Health information consumers prefer to ask questions at night

There were 49.16% health information consumers chose to ask question at night. This is in line with the fact that people are more leisurely and depressed in the evening. In order to study the relationship between different post time and emotion, we labeled positive, neutral, negative I, negative II, and negative III as − 1, 0, 1, 2, 3 and then did correlation analysis with the time of ask question. There was weak correlation (corr = − 0.02882877) indicate there are more health information consumer tendency to ask negative question at night.

Health information consumers pay more attention to the cognitive needs

Our study identified the cognitive needs are the most dominant, accounting for 60.32%. There are two reasons for this result. First, the social Q&A community serve as a platform for knowledge sharing for depression persons with social barriers. Second, the cognitive needs not limited by identify and professional knowledge compare with the specialized physical needs and the emotion needs which limited by the identify such as lover relative. At the same time, there were low correlation and high SD between the needs type and the concerns of the question. These results reflect the health information consumers have different needs for online health information and People have low trust in online health information, which makes it difficult to build close contact between information consumers and the online community.

Health information consumers have a high degree of attention to symptoms

Our study found that the health information needs were mainly focused on describing or asking about the symptoms of depression (24.93%) and social life (24.86%). Depression is a type of mental illness that requires more social attention than non-psychiatric diseases and so they pay more attention on the social life. In addition, the symptomatic need also has the most attention and SD indicating that the participation of health information consumers participating in the symptom category was quite different.

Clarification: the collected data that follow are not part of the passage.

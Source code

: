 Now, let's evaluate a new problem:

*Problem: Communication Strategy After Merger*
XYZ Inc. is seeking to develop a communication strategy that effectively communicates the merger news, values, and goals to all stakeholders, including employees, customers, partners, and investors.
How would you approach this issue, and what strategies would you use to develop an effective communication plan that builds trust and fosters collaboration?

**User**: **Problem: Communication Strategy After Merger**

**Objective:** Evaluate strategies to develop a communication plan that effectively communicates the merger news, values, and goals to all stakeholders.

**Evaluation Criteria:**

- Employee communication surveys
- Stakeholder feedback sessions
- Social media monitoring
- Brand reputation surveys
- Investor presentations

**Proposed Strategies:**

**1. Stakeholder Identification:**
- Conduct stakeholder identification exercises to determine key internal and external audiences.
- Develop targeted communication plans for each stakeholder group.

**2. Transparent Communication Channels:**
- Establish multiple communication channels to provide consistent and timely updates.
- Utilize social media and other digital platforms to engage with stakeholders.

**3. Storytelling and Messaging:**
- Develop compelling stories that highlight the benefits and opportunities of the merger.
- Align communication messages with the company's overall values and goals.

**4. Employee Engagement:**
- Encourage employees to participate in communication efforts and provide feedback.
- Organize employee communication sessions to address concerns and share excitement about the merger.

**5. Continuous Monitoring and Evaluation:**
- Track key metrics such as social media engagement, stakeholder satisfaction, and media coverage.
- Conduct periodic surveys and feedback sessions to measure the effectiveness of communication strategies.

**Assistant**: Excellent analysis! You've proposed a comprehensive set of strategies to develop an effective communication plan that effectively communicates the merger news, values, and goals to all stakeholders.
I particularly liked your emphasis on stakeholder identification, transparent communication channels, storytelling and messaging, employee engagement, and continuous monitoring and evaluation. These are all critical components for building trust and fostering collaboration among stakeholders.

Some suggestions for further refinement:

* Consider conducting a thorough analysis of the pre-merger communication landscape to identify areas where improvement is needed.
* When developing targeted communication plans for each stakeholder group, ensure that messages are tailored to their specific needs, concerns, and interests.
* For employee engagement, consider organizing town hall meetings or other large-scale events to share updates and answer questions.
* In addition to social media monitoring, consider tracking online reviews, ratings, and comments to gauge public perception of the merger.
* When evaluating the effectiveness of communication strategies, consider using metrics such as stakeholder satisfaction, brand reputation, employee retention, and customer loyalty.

This paper analyzed the consumer health information needs by taking the depression information in Zhihu as an example. Using the LDA and manual, we divided the information needs description into nine categories. Also, we divided the information needs type into physiological needs, affective needs and cognitive needs depend on the Wilson’s model and we did divide the affective needs into five categories.

From the health information needs analysis of social Q&A community, it can be seen the people with depression pay the most attention on the symptoms and social life, and among the nine categories, there is not strong correlation between the levels of attention and the health information needs. As for the health information needs type analysis, the cognitive needs attract most attention by the health information consumers and the more negative emotion can’t get the more attention.

Overall, the health information providers in China, there are some suggestions as follows for a better health information environment based on our results. Frist, they should define health topics of interest for users and provide personalized health information services based on the degree of difference in each topic. Second, they can add a module which health information consumer can change the tags they’re The change of tags can reflect the consumer needs and its trend. Last, they can implement a more profession management by adding the professional health knowledge.

Future research could be carried out in the following aspects. First, we should collect all the depression-related issues on the all social media in China, not just under the topic of depression in ZhiHu, for example Baidu ZhiDao. Second, further explore and pay more attention to the types of health information that are highly relevant in order to better serve health information consumers. Last but not least, use a better machine learning method to analyze the large amount of data, and better serve the health information consumers in China.